**MATERIAL SUPPLIED**
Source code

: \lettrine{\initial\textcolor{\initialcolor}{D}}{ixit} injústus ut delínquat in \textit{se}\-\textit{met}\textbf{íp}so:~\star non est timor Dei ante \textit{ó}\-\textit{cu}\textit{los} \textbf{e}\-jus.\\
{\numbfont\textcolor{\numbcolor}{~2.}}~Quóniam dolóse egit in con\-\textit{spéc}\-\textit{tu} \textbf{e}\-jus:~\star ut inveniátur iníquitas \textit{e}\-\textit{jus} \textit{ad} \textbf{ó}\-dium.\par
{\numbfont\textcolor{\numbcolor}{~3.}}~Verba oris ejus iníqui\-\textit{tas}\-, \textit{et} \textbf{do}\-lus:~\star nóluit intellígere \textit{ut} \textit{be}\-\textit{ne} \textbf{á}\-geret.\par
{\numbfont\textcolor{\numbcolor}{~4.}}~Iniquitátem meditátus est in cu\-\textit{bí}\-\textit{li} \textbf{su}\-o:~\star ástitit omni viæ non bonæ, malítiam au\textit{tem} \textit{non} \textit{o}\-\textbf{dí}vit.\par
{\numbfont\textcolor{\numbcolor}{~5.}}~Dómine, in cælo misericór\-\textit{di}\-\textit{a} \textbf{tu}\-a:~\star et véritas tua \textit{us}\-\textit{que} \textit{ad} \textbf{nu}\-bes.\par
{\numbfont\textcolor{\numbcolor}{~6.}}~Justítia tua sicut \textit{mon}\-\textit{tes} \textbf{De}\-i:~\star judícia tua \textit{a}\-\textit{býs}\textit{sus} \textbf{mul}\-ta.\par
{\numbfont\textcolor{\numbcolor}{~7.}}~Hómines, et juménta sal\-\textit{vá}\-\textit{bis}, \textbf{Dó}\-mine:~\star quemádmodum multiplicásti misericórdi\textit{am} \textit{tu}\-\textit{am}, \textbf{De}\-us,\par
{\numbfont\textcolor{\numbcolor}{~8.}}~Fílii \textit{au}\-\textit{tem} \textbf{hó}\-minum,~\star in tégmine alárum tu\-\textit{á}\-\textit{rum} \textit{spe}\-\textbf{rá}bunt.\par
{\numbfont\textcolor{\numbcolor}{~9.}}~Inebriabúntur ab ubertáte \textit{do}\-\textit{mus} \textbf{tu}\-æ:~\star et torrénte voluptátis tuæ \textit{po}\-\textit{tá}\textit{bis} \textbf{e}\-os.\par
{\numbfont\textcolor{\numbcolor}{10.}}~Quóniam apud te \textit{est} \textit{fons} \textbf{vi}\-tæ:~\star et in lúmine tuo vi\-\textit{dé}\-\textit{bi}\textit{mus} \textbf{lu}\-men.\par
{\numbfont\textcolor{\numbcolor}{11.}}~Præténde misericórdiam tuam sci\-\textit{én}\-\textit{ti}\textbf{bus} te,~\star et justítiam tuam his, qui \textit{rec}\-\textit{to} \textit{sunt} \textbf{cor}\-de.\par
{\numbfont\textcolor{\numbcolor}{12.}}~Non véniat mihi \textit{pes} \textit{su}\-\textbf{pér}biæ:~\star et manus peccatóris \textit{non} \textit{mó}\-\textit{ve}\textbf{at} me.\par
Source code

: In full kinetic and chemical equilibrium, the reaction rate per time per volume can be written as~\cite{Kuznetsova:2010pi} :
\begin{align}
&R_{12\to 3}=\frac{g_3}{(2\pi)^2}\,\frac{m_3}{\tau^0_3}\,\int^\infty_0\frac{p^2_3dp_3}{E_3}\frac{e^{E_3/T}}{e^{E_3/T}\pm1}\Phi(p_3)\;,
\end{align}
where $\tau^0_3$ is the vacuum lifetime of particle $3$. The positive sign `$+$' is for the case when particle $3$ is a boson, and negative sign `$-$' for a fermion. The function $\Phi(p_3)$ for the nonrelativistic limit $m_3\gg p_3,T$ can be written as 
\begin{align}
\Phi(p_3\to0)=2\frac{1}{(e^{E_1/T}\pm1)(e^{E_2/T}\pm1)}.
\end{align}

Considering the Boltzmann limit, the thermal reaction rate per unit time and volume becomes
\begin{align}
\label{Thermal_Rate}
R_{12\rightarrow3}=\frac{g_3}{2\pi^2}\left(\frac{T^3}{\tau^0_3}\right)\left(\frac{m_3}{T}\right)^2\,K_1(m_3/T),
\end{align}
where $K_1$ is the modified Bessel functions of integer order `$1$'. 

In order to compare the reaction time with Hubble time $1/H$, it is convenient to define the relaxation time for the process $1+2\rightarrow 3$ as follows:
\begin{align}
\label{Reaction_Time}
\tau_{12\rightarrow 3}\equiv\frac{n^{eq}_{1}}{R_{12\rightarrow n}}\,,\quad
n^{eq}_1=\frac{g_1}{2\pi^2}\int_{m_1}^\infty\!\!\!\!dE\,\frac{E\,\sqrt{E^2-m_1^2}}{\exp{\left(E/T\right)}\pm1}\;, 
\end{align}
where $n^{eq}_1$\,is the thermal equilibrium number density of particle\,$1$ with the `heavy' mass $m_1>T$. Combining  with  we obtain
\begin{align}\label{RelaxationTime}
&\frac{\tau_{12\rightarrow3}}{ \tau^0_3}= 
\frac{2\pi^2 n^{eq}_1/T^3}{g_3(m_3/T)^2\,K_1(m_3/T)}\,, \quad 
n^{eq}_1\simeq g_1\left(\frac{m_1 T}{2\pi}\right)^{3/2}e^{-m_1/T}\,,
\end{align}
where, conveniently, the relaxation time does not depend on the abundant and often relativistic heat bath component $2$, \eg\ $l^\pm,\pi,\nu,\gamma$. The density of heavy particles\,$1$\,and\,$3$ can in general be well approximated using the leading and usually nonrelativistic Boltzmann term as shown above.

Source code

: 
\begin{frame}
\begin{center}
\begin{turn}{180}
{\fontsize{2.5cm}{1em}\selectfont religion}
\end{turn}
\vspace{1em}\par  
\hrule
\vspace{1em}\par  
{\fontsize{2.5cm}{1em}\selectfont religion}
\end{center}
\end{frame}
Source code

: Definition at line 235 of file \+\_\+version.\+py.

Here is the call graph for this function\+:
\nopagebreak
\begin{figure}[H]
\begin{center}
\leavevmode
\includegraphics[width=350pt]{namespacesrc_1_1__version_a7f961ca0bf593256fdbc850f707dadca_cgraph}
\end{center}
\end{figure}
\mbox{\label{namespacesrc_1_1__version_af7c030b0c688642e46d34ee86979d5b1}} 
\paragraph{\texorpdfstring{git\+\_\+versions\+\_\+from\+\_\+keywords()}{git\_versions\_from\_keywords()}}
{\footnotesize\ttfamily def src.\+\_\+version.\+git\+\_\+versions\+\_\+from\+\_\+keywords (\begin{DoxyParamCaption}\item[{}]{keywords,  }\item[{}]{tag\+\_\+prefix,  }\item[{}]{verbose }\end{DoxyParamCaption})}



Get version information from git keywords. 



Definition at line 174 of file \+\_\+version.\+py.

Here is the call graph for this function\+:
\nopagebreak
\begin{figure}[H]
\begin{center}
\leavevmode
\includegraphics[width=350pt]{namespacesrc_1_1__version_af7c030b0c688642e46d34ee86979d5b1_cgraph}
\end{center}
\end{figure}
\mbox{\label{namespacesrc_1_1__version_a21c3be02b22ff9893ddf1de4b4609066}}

**EXERCISE BRIEF**
When a line in the listing has the word "quad", return that line.

**RESPONSE TO THIS TASK**
\tau_{12\rightarrow 3}\equiv\frac{n^{eq}_{1}}{R_{12\rightarrow n}}\,,\quad
\frac{2\pi^2 n^{eq}_1/T^3}{g_3(m_3/T)^2\,K_1(m_3/T)}\,, \quad 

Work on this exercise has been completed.